Trucos de salón —se burló el reflejo, y apartó la mirada hacia otro de los espejos.

—Eres muy mal mentiroso —se rió Fulgrim—. Pero no debería esperar menos. Antaño engañaste a aquellos de mente débil con promesas de poder, pero lo que realmente les ofrecías era la esclavitud.

Todos los seres vivos están esclavizados a algo, ya sean las ansias de riquezas y poder o el deseo de posesiones materiales y de nuevas experiencias. O el deseo de formar parte de algo más grande que uno mismo…

—No soy el esclavo de nadie —declaró Fulgrim, y todos sus reflejos se echaron a reír. Aquel centenar de esos burlones lo atravesaron más profundamente de lo que podría lograrlo ninguna espada.

Ahora eres más esclavo que nunca —le contestó con voz sibilante su relejo—. Existes atrapado en un cuerpo de carne y hueso, encerrado en una máquina rota que te machacará hasta convertirte en ceniza. No puedes saber lo que es la verdadera libertad hasta que hayas conseguido un poder más allá de lo imaginable. Es decir, conocer el poder de un dios. Libérame y te mostraré cómo podemos ascender juntos para lograrlo.

Fulgrim meneó la cabeza en un gesto negativo.

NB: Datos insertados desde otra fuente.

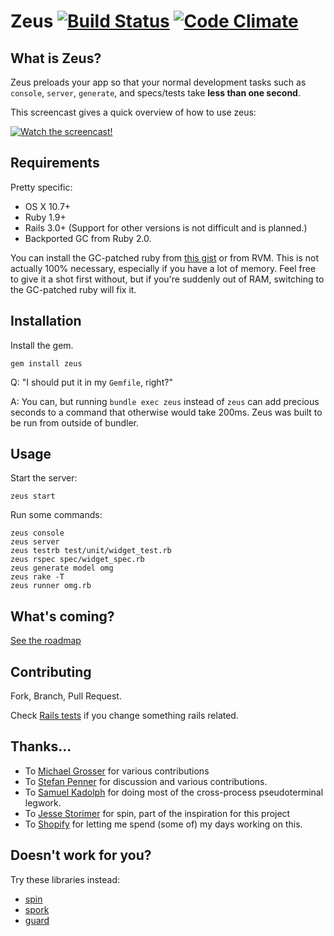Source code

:# Zeus [![Build Status](https://secure.travis-ci.org/burke/zeus.png?branch=master)](http://travis-ci.org/burke/zeus) [![Code Climate](https://codeclimate.com/badge.png)](https://codeclimate.com/github/burke/zeus)

## What is Zeus?

Zeus preloads your app so that your normal development tasks such as `console`, `server`, `generate`, and specs/tests take **less than one second**.

This screencast gives a quick overview of how to use zeus:

[![Watch the screencast!](http://s3.amazonaws.com/burkelibbey/vimeo-zeus.png)](http://vimeo.com/burkelibbey/zeus)

## Requirements

Pretty specific:

* OS X 10.7+
* Ruby 1.9+
* Rails 3.0+ (Support for other versions is not difficult and is planned.)
* Backported GC from Ruby 2.0.

You can install the GC-patched ruby from [this gist](https://gist.github.com/1688857) or from RVM.  This is not actually 100% necessary, especially if you have a lot of memory. Feel free to give it a shot first without, but if you're suddenly out of RAM, switching to the GC-patched ruby will fix it.

## Installation

Install the gem.

    gem install zeus

Q: "I should put it in my `Gemfile`, right?"

A: You can, but running `bundle exec zeus` instead of `zeus` can add precious seconds to a command that otherwise would take 200ms. Zeus was built to be run from outside of bundler.

## Usage

Start the server:

    zeus start

Run some commands:

    zeus console
    zeus server
    zeus testrb test/unit/widget_test.rb
    zeus rspec spec/widget_spec.rb
    zeus generate model omg
    zeus rake -T
    zeus runner omg.rb

## What's coming?

[See the roadmap](https://github.com/burke/zeus/wiki/Roadmap)

## Contributing

Fork, Branch, Pull Request.

Check [Rails tests](https://github.com/burke/zeus-extended-testcases) if you change something rails related.

## Thanks...

* To [Michael Grosser](http://github.com/grosser) for various contributions
* To [Stefan Penner](http://github.com/stefanpenner) for discussion and various contributions.
* To [Samuel Kadolph](http://github.com/samuelkadolph) for doing most of the cross-process pseudoterminal legwork.
* To [Jesse Storimer](http://github.com/jstorimer) for spin, part of the inspiration for this project
* To [Shopify](http://github.com/Shopify) for letting me spend (some of) my days working on this.

## Doesn't work for you?

Try these libraries instead:

* [spin](https://github.com/jstorimer/spin)
* [spork](https://github.com/sporkrb/spork)
* [guard](https://github.com/guard/guard)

—Sería mejor todavía someter ese poder y obligarlo a cumplir tu voluntad.

Juntos podremos experimentar maravillas increíbles —le ofreció el reflejo que tenía a su izquierda.

Un universo de sensaciones —dijo otro.

Está ahí para que lo poseamos —añadió un tercero.

—Di lo que quieras. No tienes nada que ofrecerme —le replicó Fulgrim.

¿Eso crees? Entonces es que no comprendes nada de ese cuerpo que reclamas como tuyo.

—Ya me he cansado de tus juegos —dijo Fulgrim, al mismo tiempo que se daba media vuelta, pero se encontró cara a cara con más reflejos—. Te quedarás donde estás y no volveremos a hablar.

Por favor —le suplicó uno de los reflejos, que de repente mostró una expresión de arrepentimiento—. No puedo seguir existiendo de este modo. Aquí hace frio y está oscuro. La oscuridad me asfixia por todos lados, y tengo miedo de desaparecer pronto.

Fulgrim se inclinó para acercarse a la superficie reflectante de una de las columnas de cristal y le sonrió.

—No temas a ese respecto, hermano —lo tranquilizó—. Pienso mantenerte mucho, mucho tiempo, tenlo por seguro.